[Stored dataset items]
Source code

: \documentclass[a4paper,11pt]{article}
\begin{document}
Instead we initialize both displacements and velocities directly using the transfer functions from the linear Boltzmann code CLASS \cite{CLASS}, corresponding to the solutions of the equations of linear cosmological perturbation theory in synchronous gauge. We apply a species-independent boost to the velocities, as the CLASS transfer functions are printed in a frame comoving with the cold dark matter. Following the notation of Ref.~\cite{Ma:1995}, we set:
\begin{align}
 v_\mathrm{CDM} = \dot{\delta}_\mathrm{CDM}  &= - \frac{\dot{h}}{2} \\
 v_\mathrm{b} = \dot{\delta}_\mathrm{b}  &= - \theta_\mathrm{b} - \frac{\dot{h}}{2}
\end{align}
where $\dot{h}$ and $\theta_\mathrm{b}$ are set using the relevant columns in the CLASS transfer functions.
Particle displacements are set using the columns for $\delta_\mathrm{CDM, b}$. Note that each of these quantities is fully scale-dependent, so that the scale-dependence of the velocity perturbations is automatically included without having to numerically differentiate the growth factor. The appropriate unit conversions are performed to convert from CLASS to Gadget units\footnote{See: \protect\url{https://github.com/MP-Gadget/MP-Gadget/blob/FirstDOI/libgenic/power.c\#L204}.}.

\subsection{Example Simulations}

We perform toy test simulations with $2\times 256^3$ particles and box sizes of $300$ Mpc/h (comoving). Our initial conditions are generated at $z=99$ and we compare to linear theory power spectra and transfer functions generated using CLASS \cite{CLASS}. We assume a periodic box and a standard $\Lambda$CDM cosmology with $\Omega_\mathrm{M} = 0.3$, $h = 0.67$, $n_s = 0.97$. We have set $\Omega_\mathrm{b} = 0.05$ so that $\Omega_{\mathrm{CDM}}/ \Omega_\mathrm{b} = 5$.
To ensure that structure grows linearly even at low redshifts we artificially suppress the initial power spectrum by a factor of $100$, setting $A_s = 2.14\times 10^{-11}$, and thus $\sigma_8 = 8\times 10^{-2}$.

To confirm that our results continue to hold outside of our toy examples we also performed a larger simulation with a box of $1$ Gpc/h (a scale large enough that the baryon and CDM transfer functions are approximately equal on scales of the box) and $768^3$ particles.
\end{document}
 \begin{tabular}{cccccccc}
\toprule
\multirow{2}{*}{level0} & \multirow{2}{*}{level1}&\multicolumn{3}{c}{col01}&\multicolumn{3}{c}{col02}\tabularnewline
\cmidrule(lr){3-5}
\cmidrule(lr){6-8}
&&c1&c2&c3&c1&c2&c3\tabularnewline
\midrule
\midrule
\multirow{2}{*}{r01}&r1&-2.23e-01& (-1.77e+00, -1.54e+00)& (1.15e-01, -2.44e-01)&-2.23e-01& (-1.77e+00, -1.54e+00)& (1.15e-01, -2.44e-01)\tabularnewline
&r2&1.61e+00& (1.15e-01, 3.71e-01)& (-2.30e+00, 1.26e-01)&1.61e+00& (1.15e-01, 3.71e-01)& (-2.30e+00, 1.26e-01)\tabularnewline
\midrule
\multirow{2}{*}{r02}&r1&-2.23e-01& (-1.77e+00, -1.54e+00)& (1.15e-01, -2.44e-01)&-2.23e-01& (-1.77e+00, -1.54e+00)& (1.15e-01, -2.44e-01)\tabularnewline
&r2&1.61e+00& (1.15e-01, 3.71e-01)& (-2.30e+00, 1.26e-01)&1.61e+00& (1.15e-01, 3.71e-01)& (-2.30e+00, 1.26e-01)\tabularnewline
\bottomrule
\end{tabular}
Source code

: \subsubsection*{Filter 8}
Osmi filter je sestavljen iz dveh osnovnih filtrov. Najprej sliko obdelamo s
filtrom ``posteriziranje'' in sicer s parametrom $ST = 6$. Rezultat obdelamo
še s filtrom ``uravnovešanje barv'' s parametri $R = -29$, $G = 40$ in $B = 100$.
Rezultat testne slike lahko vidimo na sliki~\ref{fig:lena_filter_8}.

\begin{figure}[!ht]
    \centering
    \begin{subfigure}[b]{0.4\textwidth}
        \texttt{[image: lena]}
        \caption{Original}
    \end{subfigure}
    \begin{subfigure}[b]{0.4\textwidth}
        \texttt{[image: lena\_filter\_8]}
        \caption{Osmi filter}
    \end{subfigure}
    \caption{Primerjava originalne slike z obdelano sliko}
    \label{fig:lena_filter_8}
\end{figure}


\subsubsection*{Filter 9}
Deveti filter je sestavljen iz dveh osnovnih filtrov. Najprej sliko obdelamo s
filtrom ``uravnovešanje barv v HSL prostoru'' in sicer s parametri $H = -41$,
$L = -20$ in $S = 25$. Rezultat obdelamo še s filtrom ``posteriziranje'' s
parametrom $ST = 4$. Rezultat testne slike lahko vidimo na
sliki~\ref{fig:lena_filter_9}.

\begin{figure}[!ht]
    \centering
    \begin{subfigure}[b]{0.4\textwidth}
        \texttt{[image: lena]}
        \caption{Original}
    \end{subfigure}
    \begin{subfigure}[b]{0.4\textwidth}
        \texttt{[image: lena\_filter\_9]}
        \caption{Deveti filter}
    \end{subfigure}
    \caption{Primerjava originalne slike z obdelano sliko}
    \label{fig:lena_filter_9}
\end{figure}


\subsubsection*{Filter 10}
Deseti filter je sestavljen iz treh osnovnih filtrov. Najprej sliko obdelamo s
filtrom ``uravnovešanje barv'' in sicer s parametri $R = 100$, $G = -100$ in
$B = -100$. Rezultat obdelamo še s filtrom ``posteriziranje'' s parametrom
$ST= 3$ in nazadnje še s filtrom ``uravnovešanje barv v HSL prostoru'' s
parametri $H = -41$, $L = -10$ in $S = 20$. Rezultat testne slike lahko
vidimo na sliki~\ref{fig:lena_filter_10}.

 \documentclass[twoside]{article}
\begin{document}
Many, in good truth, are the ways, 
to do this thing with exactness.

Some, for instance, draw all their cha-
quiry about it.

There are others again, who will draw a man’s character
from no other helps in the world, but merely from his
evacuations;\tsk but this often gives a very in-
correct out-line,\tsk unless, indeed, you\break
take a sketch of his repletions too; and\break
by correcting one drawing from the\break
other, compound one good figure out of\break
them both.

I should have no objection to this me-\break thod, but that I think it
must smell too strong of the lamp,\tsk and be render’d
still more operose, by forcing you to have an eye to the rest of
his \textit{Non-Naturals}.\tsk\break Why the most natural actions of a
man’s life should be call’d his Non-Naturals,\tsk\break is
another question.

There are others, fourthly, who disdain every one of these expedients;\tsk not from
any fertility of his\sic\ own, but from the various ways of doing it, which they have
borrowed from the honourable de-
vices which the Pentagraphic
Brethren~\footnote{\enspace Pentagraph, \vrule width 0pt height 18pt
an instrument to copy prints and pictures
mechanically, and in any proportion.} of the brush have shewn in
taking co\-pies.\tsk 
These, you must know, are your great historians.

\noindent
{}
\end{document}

▶ [WHAT IS NEEDED] Return all the lines shown above, word for word.

▶ [YOUR RESPONSE]
Source code

: \documentclass[a4paper,11pt]{article}
\begin{document}
Instead we initialize both displacements and velocities directly using the transfer functions from the linear Boltzmann code CLASS \cite{CLASS}, corresponding to the solutions of the equations of linear cosmological perturbation theory in synchronous gauge. We apply a species-independent boost to the velocities, as the CLASS transfer functions are printed in a frame comoving with the cold dark matter. Following the notation of Ref.~\cite{Ma:1995}, we set:
\begin{align}
 v_\mathrm{CDM} = \dot{\delta}_\mathrm{CDM}  &= - \frac{\dot{h}}{2} \\
 v_\mathrm{b} = \dot{\delta}_\mathrm{b}  &= - \theta_\mathrm{b} - \frac{\dot{h}}{2}
\end{align}
where $\dot{h}$ and $\theta_\mathrm{b}$ are set using the relevant columns in the CLASS transfer functions.
Particle displacements are set using the columns for $\delta_\mathrm{CDM, b}$. Note that each of these quantities is fully scale-dependent, so that the scale-dependence of the velocity perturbations is automatically included without having to numerically differentiate the growth factor. The appropriate unit conversions are performed to convert from CLASS to Gadget units\footnote{See: \protect\url{https://github.com/MP-Gadget/MP-Gadget/blob/FirstDOI/libgenic/power.c\#L204}.}.

\subsection{Example Simulations}

We perform toy test simulations with $2\times 256^3$ particles and box sizes of $300$ Mpc/h (comoving). Our initial conditions are generated at $z=99$ and we compare to linear theory power spectra and transfer functions generated using CLASS \cite{CLASS}. We assume a periodic box and a standard $\Lambda$CDM cosmology with $\Omega_\mathrm{M} = 0.3$, $h = 0.67$, $n_s = 0.97$. We have set $\Omega_\mathrm{b} = 0.05$ so that $\Omega_{\mathrm{CDM}}/ \Omega_\mathrm{b} = 5$.
To ensure that structure grows linearly even at low redshifts we artificially suppress the initial power spectrum by a factor of $100$, setting $A_s = 2.14\times 10^{-11}$, and thus $\sigma_8 = 8\times 10^{-2}$.

To confirm that our results continue to hold outside of our toy examples we also performed a larger simulation with a box of $1$ Gpc/h (a scale large enough that the baryon and CDM transfer functions are approximately equal on scales of the box) and $768^3$ particles.
\end{document}
 \begin{tabular}{cccccccc}
\toprule
\multirow{2}{*}{level0} & \multirow{2}{*}{level1}&\multicolumn{3}{c}{col01}&\multicolumn{3}{c}{col02}\tabularnewline
\cmidrule(lr){3-5}
\cmidrule(lr){6-8}
&&c1&c2&c3&c1&c2&c3\tabularnewline
\midrule
\midrule
\multirow{2}{*}{r01}&r1&-2.23e-01& (-1.77e+00, -1.54e+00)& (1.15e-01, -2.44e-01)&-2.23e-01& (-1.77e+00, -1.54e+00)& (1.15e-01, -2.44e-01)\tabularnewline
&r2&1.61e+00& (1.15e-01, 3.71e-01)& (-2.30e+00, 1.26e-01)&1.61e+00& (1.15e-01, 3.71e-01)& (-2.30e+00, 1.26e-01)\tabularnewline
\midrule
\multirow{2}{*}{r02}&r1&-2.23e-01& (-1.77e+00, -1.54e+00)& (1.15e-01, -2.44e-01)&-2.23e-01& (-1.77e+00, -1.54e+00)& (1.15e-01, -2.44e-01)\tabularnewline
&r2&1.61e+00& (1.15e-01, 3.71e-01)& (-2.30e+00, 1.26e-01)&1.61e+00& (1.15e-01, 3.71e-01)& (-2.30e+00, 1.26e-01)\tabularnewline
\bottomrule
\end{tabular}
Source code

: \subsubsection*{Filter 8}
Osmi filter je sestavljen iz dveh osnovnih filtrov. Najprej sliko obdelamo s
filtrom ``posteriziranje'' in sicer s parametrom $ST = 6$. Rezultat obdelamo
še s filtrom ``uravnovešanje barv'' s parametri $R = -29$, $G = 40$ in $B = 100$.
Rezultat testne slike lahko vidimo na sliki~\ref{fig:lena_filter_8}.

\begin{figure}[!ht]
    \centering
    \begin{subfigure}[b]{0.4\textwidth}
        \texttt{[image: lena]}
        \caption{Original}
    \end{subfigure}
    \begin{subfigure}[b]{0.4\textwidth}
        \texttt{[image: lena\_filter\_8]}
        \caption{Osmi filter}
    \end{subfigure}
    \caption{Primerjava originalne slike z obdelano sliko}
    \label{fig:lena_filter_8}
\end{figure}


\subsubsection*{Filter 9}
Deveti filter je sestavljen iz dveh osnovnih filtrov. Najprej sliko obdelamo s
filtrom ``uravnovešanje barv v HSL prostoru'' in sicer s parametri $H = -41$,
$L = -20$ in $S = 25$. Rezultat obdelamo še s filtrom ``posteriziranje'' s
parametrom $ST = 4$. Rezultat testne slike lahko vidimo na
sliki~\ref{fig:lena_filter_9}.

\begin{figure}[!ht]
    \centering
    \begin{subfigure}[b]{0.4\textwidth}
        \texttt{[image: lena]}
        \caption{Original}
    \end{subfigure}
    \begin{subfigure}[b]{0.4\textwidth}
        \texttt{[image: lena\_filter\_9]}
        \caption{Deveti filter}
    \end{subfigure}
    \caption{Primerjava originalne slike z obdelano sliko}
    \label{fig:lena_filter_9}
\end{figure}


\subsubsection*{Filter 10}
Deseti filter je sestavljen iz treh osnovnih filtrov. Najprej sliko obdelamo s
filtrom ``uravnovešanje barv'' in sicer s parametri $R = 100$, $G = -100$ in
$B = -100$. Rezultat obdelamo še s filtrom ``posteriziranje'' s parametrom
$ST= 3$ in nazadnje še s filtrom ``uravnovešanje barv v HSL prostoru'' s
parametri $H = -41$, $L = -10$ in $S = 20$. Rezultat testne slike lahko
vidimo na sliki~\ref{fig:lena_filter_10}.

 \documentclass[twoside]{article}
\begin{document}
Many, in good truth, are the ways, 
to do this thing with exactness.

Some, for instance, draw all their cha-
quiry about it.

There are others again, who will draw a man’s character
from no other helps in the world, but merely from his
evacuations;\tsk but this often gives a very in-
correct out-line,\tsk unless, indeed, you\break
take a sketch of his repletions too; and\break
by correcting one drawing from the\break
other, compound one good figure out of\break
them both.

I should have no objection to this me-\break thod, but that I think it
must smell too strong of the lamp,\tsk and be render’d
still more operose, by forcing you to have an eye to the rest of
his \textit{Non-Naturals}.\tsk\break Why the most natural actions of a
man’s life should be call’d his Non-Naturals,\tsk\break is
another question.

There are others, fourthly, who disdain every one of these expedients;\tsk not from
any fertility of his\sic\ own, but from the various ways of doing it, which they have
borrowed from the honourable de-
vices which the Pentagraphic
Brethren~\footnote{\enspace Pentagraph, \vrule width 0pt height 18pt
an instrument to copy prints and pictures
mechanically, and in any proportion.} of the brush have shewn in
taking co\-pies.\tsk 
These, you must know, are your great historians.

\noindent
{}
\end{document}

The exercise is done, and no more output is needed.